Smartphones have their own mobile operating system. The first smartphone to find a widespread market was the Blackberry, but that quickly lost ground after Apple introduced the iPhone in 2007. That was followed by smartphones powered by Google’s Android mobile operating system.
Smartphone boom won't kill PC, say analysts
The shift to smartphones and tablets became a landslide this year, crushing desire for laptop computers and pressuring manufacturers to adapt to the mobile internet era.
The trend promises to gain momentum next year, with people using handheld gadgets to remain connected to the web on the go and switching to sophisticated systems in home or office.
"Tablets will not kill PCs," Forrester Research analyst Frank Gillett said. "Tablets will force them to evolve."
Signs that the evolution is under way include Microsoft overhauling Windows to synch the world's most widely used computer operating system with tablets and smartphones as well as desktops and laptops.
While people opt for tablets instead of laptops on the move, they will yearn for bigger screens and more processing power for "real work", say analysts.
Gillett contends that the limping economy is among factors behind a temporary lull in PC purchases destined to end as people "go through this illusion they will do it all on a tablet and realise they can't".
The market for tablets and smartphones is red-hot, leaving the PC as an afterthought for many. Microsoft, which was the biggest tech firm in 2009 because of its dominant Windows operating system for PCs, has fallen behind Apple and is struggling to remain a major force amid gains by Google and Amazon.
One-time giants such as Hewlett-Packard and Dell are struggling amid sluggish demand as sales of tablet computers and other devices surge.

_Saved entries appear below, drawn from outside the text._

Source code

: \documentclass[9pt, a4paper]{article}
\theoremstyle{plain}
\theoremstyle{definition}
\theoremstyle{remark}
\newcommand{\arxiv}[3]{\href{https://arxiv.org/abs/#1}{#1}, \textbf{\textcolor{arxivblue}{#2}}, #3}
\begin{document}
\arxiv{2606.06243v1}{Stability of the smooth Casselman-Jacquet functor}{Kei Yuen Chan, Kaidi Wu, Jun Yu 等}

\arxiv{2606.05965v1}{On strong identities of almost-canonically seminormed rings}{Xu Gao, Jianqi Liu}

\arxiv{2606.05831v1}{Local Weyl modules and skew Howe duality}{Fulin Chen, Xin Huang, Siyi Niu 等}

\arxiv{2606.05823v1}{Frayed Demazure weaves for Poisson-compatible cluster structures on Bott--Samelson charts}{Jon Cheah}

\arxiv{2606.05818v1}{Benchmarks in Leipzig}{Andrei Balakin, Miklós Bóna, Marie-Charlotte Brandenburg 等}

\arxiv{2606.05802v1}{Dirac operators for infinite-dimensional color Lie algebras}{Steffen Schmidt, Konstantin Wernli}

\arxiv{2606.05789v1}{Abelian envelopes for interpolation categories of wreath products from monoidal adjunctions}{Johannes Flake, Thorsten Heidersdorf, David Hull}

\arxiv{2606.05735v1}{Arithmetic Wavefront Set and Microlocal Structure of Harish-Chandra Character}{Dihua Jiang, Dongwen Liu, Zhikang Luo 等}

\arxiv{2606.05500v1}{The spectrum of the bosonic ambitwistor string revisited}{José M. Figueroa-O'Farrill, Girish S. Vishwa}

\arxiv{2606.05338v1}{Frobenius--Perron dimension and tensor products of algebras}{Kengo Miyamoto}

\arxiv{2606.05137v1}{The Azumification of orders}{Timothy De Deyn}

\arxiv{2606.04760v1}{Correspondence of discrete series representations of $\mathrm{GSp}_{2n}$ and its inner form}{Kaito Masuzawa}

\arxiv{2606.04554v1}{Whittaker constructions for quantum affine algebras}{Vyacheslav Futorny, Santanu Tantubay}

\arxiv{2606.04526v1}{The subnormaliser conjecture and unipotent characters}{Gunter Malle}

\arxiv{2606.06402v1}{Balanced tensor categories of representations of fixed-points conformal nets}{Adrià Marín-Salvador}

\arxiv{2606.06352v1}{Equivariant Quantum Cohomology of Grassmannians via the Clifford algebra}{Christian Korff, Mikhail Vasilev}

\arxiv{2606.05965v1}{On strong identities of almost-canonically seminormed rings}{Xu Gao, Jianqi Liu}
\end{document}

But as analyst Rob Enderle of Enderle Group in Silicon Valley pointed out, China-based Lenovo is thriving by selling the gamut of computing devices.
"Lenovo is showing success in all categories, supporting the notion that while the market has more products, it is all still personal computing," Enderle said.
"Before we were buying a laptop or desktop computer," he added. "Now, we are increasingly carrying many products."